▶ [WHAT YOU ARE ASKED TO DO] Run through the records and, wherever a line holds the word "size", return that line.
AVAILABLE RECORDS Block Start
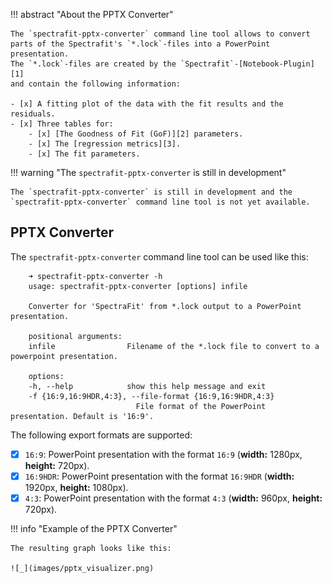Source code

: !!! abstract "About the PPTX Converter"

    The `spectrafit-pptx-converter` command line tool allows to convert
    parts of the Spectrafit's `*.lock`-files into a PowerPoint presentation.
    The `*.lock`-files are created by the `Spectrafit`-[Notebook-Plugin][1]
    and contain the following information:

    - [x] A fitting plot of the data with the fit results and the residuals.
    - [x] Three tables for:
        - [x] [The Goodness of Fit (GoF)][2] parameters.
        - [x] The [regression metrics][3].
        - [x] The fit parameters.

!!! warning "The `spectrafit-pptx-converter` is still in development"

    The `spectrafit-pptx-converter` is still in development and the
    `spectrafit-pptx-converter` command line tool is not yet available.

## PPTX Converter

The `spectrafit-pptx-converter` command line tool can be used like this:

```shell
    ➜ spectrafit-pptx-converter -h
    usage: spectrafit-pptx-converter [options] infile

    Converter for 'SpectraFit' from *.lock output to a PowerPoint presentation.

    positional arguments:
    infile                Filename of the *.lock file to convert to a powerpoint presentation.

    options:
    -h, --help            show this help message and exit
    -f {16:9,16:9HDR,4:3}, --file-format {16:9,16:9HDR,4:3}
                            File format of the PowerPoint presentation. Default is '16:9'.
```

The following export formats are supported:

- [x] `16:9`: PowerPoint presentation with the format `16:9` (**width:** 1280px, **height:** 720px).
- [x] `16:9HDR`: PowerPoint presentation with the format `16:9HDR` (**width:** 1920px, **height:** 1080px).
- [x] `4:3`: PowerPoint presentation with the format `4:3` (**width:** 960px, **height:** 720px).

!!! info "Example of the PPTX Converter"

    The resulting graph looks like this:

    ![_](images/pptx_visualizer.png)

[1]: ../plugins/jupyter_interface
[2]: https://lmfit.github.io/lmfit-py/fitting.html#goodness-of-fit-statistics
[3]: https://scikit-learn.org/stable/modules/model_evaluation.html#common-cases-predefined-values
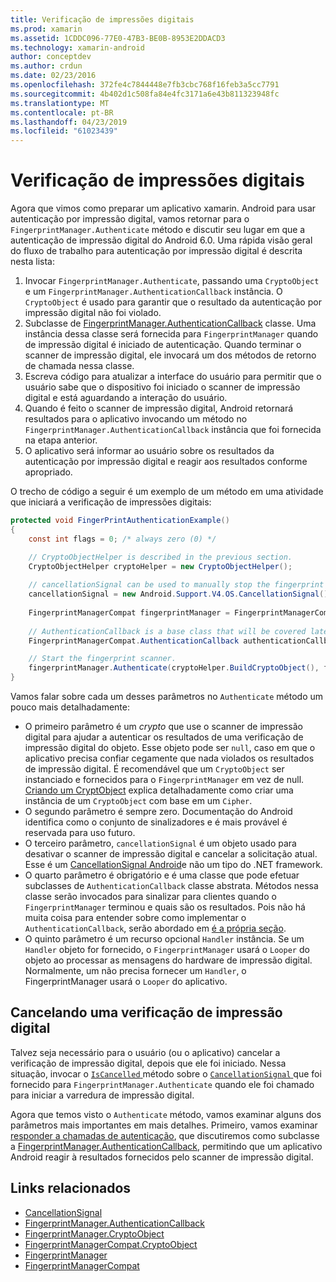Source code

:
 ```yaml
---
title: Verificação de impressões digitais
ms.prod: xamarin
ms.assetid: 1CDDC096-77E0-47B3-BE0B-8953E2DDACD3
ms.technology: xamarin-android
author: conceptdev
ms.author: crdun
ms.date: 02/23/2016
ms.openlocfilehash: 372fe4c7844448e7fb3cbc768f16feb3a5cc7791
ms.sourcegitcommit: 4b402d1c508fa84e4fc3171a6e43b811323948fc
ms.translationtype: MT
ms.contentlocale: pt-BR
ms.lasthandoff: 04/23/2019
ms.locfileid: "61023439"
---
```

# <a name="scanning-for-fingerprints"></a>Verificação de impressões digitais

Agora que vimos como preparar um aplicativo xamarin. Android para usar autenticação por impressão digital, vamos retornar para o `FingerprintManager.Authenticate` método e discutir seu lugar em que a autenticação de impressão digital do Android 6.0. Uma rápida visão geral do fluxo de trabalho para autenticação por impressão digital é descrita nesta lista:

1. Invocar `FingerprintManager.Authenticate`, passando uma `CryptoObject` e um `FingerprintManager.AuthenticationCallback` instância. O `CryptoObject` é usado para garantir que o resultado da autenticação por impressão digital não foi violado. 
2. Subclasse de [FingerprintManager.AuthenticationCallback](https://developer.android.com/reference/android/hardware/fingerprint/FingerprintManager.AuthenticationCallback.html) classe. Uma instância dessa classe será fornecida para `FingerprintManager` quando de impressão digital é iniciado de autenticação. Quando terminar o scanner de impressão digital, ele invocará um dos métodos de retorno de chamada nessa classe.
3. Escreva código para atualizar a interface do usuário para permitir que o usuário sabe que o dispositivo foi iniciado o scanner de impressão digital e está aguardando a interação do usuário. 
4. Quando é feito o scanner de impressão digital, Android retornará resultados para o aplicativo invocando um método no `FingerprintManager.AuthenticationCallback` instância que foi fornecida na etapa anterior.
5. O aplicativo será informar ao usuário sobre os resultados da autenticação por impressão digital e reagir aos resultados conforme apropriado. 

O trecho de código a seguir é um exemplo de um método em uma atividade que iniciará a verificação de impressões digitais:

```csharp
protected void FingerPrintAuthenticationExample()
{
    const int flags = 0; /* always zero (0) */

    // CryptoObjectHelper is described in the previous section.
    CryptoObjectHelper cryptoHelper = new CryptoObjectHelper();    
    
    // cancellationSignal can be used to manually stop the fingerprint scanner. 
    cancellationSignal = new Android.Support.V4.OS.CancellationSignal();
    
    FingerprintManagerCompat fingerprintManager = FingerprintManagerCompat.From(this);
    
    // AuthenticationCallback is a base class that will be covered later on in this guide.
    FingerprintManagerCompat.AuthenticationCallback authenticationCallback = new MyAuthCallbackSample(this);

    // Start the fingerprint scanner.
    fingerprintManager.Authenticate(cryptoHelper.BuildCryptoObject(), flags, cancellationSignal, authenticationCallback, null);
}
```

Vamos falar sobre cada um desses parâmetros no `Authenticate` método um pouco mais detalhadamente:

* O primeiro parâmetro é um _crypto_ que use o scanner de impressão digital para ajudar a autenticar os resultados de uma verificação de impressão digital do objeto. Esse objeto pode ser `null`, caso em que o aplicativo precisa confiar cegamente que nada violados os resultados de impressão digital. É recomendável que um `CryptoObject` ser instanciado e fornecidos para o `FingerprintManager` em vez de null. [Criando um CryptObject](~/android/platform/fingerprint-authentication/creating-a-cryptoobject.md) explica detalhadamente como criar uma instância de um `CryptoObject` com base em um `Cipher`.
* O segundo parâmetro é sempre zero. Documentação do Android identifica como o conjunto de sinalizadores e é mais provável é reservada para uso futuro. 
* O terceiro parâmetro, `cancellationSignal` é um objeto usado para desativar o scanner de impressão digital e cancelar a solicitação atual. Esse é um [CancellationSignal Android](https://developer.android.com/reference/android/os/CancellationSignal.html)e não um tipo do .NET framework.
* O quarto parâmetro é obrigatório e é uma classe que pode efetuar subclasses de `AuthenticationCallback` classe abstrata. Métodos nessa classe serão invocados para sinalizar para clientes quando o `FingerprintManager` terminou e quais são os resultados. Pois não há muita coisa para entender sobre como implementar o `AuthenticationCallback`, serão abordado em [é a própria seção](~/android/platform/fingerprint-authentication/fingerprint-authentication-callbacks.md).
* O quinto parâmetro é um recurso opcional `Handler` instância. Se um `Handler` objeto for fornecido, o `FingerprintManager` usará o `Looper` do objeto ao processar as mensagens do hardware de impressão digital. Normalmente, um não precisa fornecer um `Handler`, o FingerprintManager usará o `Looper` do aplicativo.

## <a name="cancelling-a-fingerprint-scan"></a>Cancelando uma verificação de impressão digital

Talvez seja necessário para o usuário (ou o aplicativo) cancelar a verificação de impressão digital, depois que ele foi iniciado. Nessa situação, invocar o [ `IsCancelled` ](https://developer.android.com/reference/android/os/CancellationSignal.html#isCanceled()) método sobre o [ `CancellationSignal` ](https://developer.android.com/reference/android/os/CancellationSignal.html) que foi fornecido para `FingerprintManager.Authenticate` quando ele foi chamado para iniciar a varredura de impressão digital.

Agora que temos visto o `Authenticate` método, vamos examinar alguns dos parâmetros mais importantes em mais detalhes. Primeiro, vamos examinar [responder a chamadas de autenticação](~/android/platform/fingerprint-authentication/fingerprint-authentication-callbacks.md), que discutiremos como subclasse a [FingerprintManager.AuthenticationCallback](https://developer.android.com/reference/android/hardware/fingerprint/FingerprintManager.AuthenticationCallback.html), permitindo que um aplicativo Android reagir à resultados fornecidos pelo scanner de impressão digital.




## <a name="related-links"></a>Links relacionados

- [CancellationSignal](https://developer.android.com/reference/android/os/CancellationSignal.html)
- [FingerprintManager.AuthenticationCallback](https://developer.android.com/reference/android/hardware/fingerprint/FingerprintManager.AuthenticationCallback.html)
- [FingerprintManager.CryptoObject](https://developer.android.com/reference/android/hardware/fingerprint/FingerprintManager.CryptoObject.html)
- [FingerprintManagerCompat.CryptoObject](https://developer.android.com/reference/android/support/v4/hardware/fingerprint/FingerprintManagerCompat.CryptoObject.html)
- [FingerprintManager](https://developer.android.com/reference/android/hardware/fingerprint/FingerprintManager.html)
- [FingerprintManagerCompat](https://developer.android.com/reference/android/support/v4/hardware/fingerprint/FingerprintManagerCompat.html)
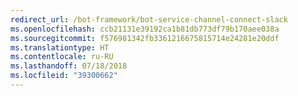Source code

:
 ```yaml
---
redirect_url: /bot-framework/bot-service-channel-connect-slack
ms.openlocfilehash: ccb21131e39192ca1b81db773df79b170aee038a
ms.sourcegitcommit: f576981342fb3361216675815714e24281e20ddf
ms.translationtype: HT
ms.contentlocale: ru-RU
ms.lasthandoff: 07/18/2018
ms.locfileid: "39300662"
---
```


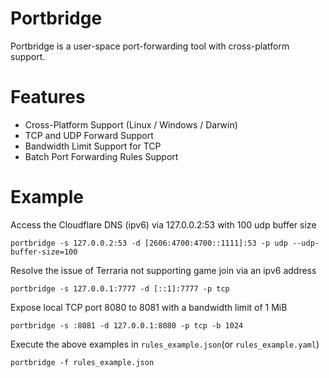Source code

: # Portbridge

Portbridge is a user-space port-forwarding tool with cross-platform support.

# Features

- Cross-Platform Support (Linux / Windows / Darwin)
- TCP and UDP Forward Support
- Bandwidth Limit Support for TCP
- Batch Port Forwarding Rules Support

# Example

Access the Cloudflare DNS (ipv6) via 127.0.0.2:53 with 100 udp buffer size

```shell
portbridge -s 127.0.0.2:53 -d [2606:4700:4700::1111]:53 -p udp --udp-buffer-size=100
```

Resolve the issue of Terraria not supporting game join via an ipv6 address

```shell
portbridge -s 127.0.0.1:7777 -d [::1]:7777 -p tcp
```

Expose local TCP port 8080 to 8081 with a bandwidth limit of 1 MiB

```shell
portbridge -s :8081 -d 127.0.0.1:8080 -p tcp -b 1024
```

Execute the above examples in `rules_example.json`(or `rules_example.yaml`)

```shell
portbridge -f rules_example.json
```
AVAILABLE RECORDS Block End
▶ [OUTPUT OF THE TASK]
Access the Cloudflare DNS (ipv6) via 127.0.0.2:53 with 100 udp buffer size
portbridge -s 127.0.0.2:53 -d [2606:4700:4700::1111]:53 -p udp --udp-buffer-size=100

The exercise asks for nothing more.